Decisão · STF

STF HC 236311 AgR

Rel. CRISTIANO ZANINPrimeira Turmajulgado em 2024-04-22publicado em 2024-04-24
CONSUMIDOR
AGRAVO REGIMENTAL. WRIT IMPETRADO CONTRA DECISÃO DE MINISTRO DO SUPERIOR TRIBUNAL DE JUSTIÇA QUE INDEFERIU PEDIDO DE LIMINAR EM HABEAS CORPUS. SÚMULA 691 DO SUPREMO TRIBUNAL FEDERAL. ORGANIZAÇÃO CRIMINOSA. LIDERANÇA. REITERAÇÃO DELITIVA. PRISÃO PREVENTIVA. GARANTIA DA ORDEM PÚBLICA. IDONEIDADE DOS FUNDAMENTOS. AGRAVO AO QUAL SE NEGA PROVIMENTO. I - Writ impetrado contra decisão de Ministro do Superior Tribunal de Justiça que indeferiu o pleito cautelar requerido no HC 874.220/GO. Incide, no caso, a Súmula 691 desta Suprema Corte, pois, “[não] compete ao Supremo Tribunal Federal conhecer de habeas corpus impetrado contra decisão do Relator que, em habeas corpus requerido a tribunal superior, indefere a liminar”. II - A orientação jurisprudencial desta Suprema Corte é no sentido da validade do decreto de prisão preventiva quando “[...] a decisão aponta de maneira concreta a necessidade de garantir a ordem pública, ante o fundado receio de reiteração delituosa (HC 122.622/MG, Rel.

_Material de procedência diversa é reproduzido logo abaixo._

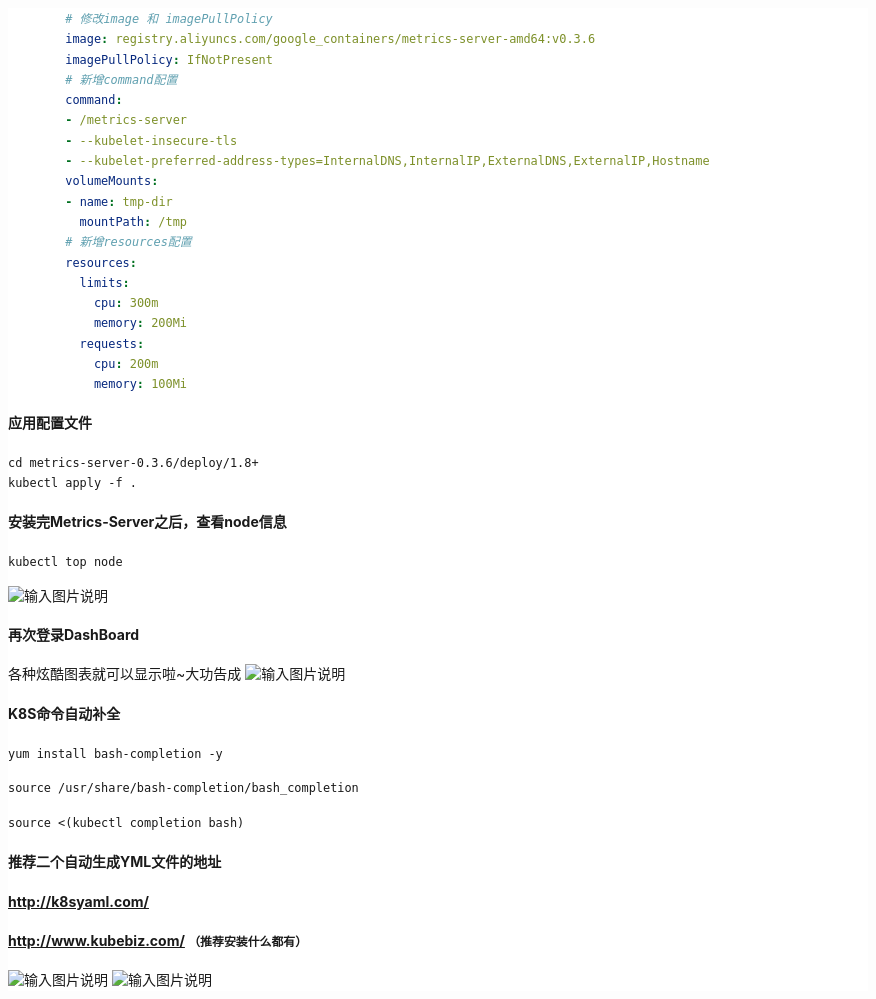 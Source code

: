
 ```yml
        # 修改image 和 imagePullPolicy
        image: registry.aliyuncs.com/google_containers/metrics-server-amd64:v0.3.6
        imagePullPolicy: IfNotPresent
        # 新增command配置
        command:
        - /metrics-server
        - --kubelet-insecure-tls
        - --kubelet-preferred-address-types=InternalDNS,InternalIP,ExternalDNS,ExternalIP,Hostname
        volumeMounts:
        - name: tmp-dir
          mountPath: /tmp
        # 新增resources配置
        resources:
          limits:
            cpu: 300m
            memory: 200Mi
          requests:
            cpu: 200m
            memory: 100Mi
```
#### 应用配置文件
```shell
cd metrics-server-0.3.6/deploy/1.8+
kubectl apply -f .
```
#### 安装完Metrics-Server之后，查看node信息
```
kubectl top node
```
![输入图片说明](../java面试突击训练/images/FlgWj_5lZnoHrtwgBVuAPxNf3-jx"QQ截图20201229183512.png")

#### 再次登录DashBoard
各种炫酷图表就可以显示啦~大功告成
![输入图片说明](../java面试突击训练/images/2021011515185798.png"QQ截图20201229183512.png")
#### K8S命令自动补全
```
yum install bash-completion -y
```
```
source /usr/share/bash-completion/bash_completion
```
```
source <(kubectl completion bash)
```
#### 推荐二个自动生成YML文件的地址
#### http://k8syaml.com/

#### http://www.kubebiz.com/ `（推荐安装什么都有）`

![输入图片说明](../java面试突击训练/images/Fi0X9FlK5dLbEeGirYOefEs60CVH"QQ截图20201229183512.png")
![输入图片说明](../java面试突击训练/images/Fohc-4UR6fY2x4DOgY-_LybDTIsp"QQ截图20201229183512.png")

Min. Teori Zavascki, Segunda Turma, DJe 21/8/2014). III - A “[...] existência de organização criminosa impõe a necessidade de se interromper ou diminuir a atuação de seus integrantes como garantia da ordem pública, constituindo fundamentação cautelar idônea e suficiente para a prisão preventiva” (HC 95.024, Rel. Min. Cármen Lúcia, Primeira Turma, DJe 20/2/2009). IV - No caso, a “manutenção da custódia provisória se revela imprescindível para o acautelamento do meio social, máxime considerando a gravidade concreta dos delitos supostamente perpetrados, a lesividade das condutas, a periculosidade social do comportamento dos agentes, o receio de reiteração delitiva (planejamento de golpe no Banco Votorantim e na empresa de conta digital Neon) e de vulneração da ordem pública; [...]. Suposta atividade de liderança exercida pelo paciente e a necessidade de interromper ou diminuir a atuação de integrantes de organização criminosa; [...]. Denúncia anterior do paciente na ação penal instrumentalizada nos autos n. 5667358-91.2022.8.09.0051 (Operação Cota Criminosa); [...]. Sentenças condenatórias existentes em face do paciente; [...]. Ausência de comprovação de extrema debilidade em decorrência de doença grave (mov. 14 dos autos nº 5654332-89), bem como inexistência de relatório médico que indique a incapacidade da esposa para cuidar das filhas do casal”. V - Agravo ao qual se nega provimento.